したがって、当該補正は、特許法17条の2第3項(平成14年法律第24号改正附則第3条第1項によりなお従前の例によるとされる同法による改正前の特許法第17条の2第3項をいう。以下同じ。)及び第4項に規定する要件を満たすものである。

(3-2)補正事項2について
補正事項2のうち、補正前の請求項12及び請求項13に係る発明における発明特定事項である「複数のサブワードの各々のプログラミングを検証するステップ」及び「プログラムするのに失敗したサブワードのみを自動的に再プログラムするステップ」について、各ステップを限定する補正は、特許法第17条の2第4項第2号に掲げる特許請求の範囲の減縮を目的とするものに該当する。また、補正事項2のうちのその他の補正は、特許法第17条の2第4項第4号に掲げる明りょうでない記載の釈明に該当する。そして、これらの補正が、当初明細書等に記載された事項の範囲内においてなされたものであることは明らかである。
したがって、当該補正は、特許法17条の2第3項及び第4項に規定する要件を満たすものである。

(3-3)補正事項3について
補正事項3についての補正は、特許法第17条の2第4項第1号に掲げる請求項の削除を目的とするものに該当する。また、当該補正が、当初明細書等に記載された事項の範囲内においてなされたものであることは明らかである。
したがって、当該補正は、特許法17条の2第3項及び第4項に規定する要件を満たすものである。

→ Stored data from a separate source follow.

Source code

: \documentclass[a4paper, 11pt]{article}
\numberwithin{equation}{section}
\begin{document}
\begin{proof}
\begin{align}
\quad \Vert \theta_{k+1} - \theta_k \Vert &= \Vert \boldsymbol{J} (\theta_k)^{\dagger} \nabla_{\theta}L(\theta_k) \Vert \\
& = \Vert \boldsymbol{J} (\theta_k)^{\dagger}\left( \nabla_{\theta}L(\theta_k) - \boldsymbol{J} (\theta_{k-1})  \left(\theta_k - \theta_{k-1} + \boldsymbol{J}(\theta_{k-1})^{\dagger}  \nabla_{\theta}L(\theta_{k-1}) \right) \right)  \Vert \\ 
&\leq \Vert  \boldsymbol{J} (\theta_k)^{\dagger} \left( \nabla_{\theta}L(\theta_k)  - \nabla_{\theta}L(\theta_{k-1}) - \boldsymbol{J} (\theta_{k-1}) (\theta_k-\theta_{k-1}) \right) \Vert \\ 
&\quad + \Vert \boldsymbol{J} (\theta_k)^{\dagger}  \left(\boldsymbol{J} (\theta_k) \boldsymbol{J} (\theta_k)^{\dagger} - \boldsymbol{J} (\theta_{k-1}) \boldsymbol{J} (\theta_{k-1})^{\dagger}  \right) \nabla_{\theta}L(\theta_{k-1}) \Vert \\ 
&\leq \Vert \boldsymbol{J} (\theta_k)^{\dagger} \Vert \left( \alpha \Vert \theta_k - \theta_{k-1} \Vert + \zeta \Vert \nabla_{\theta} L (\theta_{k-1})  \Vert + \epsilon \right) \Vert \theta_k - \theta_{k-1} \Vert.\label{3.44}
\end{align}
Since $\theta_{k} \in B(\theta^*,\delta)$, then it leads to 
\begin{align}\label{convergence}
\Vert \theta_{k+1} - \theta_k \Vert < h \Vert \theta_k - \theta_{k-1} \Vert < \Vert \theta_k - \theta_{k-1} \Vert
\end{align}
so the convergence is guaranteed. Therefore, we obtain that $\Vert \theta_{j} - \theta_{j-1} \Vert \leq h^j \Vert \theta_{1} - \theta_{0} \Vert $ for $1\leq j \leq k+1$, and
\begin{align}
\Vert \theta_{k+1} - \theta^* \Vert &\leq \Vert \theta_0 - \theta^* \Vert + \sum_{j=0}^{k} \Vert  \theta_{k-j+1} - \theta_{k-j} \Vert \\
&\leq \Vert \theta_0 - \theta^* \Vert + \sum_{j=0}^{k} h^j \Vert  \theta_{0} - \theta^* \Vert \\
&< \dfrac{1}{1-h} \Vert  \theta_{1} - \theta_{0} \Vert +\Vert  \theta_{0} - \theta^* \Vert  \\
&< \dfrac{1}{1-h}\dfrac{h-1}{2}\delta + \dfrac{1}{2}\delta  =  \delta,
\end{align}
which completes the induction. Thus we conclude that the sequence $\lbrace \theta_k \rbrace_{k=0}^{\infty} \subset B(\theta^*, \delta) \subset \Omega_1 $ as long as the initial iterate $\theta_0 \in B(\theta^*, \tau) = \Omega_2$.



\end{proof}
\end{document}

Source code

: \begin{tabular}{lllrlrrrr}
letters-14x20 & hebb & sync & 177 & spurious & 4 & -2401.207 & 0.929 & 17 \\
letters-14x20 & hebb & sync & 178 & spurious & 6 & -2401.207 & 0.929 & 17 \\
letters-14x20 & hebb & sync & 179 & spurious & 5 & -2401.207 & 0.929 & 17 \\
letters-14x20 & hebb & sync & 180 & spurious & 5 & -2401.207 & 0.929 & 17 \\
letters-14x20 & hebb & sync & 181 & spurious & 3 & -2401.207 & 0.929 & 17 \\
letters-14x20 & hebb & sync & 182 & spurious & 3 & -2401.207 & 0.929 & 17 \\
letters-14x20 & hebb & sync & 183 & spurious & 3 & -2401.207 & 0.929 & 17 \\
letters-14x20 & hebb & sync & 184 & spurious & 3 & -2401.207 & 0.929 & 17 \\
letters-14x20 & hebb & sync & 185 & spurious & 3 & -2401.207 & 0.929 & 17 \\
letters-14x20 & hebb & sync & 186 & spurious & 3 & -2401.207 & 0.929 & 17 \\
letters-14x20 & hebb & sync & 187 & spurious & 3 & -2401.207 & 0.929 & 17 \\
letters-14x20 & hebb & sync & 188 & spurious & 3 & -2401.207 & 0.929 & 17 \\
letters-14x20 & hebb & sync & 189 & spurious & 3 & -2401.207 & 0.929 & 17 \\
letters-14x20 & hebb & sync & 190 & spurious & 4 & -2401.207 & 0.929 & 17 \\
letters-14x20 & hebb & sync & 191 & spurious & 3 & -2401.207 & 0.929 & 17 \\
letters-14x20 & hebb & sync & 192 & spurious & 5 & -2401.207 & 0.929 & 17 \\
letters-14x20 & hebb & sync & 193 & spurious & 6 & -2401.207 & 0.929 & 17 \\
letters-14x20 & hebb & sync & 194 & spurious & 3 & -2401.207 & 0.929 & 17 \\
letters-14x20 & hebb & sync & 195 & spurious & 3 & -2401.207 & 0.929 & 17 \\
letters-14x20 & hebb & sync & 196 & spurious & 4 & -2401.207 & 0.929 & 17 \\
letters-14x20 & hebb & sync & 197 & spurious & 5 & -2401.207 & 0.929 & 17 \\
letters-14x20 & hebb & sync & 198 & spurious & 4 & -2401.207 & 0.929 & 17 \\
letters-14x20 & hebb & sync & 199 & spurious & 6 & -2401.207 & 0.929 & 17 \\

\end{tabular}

(3-4)補正の目的、及び新規事項追加の有無についてのまとめ
以上のとおりであるから、本件補正は、特許法第17条の2第3項及び第4項に規定する要件を満たすものである。そして、本件補正は、特許法第17条の2第4項第2号に掲げる特許請求の範囲の減縮を目的とする補正を含むものであるから、補正後の特許請求の範囲に記載されている事項により特定される発明が特許出願の際独立して特許を受けることができるものであるか否か、すなわち、本件補正が独立特許要件を満たすものであるか否かにつき、さらに検討を進める。

(4)独立特許要件について
(4-1)補正後の発明
補正後請求項1?14に係る発明は、平成20年10月10日付けの手続補正により補正された明細書及び図面の記載からみて、その特許請求の範囲の請求項1?14に記載されている事項により特定されるとおりのものであり、そのうちの請求項1に係る発明(以下「補正後の発明」という。)は、請求項1に記載されている事項により特定される上記2.(1)の請求項1の箇所に記載されたとおりのものである。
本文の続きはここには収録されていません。